Among the entries that follow, the required portion opens with the line containing "Tendrás las nociones" and closes with the line containing "#### Durante el". Give that portion again exactly, and nothing else.

===== DATASET EXTRACT

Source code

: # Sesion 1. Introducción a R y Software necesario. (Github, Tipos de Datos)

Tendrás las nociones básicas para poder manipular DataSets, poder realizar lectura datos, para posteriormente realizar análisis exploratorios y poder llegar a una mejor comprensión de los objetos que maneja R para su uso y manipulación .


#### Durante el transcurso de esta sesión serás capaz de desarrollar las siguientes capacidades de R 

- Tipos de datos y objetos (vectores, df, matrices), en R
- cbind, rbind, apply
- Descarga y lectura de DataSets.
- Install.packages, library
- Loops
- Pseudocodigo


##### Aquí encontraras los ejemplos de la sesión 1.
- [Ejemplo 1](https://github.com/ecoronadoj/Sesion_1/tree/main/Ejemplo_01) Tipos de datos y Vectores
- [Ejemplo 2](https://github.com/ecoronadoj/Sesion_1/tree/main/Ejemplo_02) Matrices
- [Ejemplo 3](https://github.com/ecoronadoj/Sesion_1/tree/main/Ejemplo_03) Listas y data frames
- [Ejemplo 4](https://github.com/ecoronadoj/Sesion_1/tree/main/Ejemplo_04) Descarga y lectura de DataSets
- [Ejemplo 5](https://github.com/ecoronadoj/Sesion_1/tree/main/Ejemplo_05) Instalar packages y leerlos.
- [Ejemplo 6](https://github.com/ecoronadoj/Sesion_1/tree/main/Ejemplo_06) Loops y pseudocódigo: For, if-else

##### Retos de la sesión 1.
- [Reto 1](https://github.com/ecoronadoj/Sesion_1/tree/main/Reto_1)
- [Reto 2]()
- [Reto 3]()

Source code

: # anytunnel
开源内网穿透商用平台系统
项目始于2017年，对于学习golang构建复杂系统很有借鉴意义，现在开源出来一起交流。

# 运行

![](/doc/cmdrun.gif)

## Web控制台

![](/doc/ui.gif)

==========

• **RESULT OF THIS TASK**:
Tendrás las nociones básicas para poder manipular DataSets, poder realizar lectura datos, para posteriormente realizar análisis exploratorios y poder llegar a una mejor comprensión de los objetos que maneja R para su uso y manipulación .


#### Durante el transcurso de esta sesión serás capaz de desarrollar las siguientes capacidades de R 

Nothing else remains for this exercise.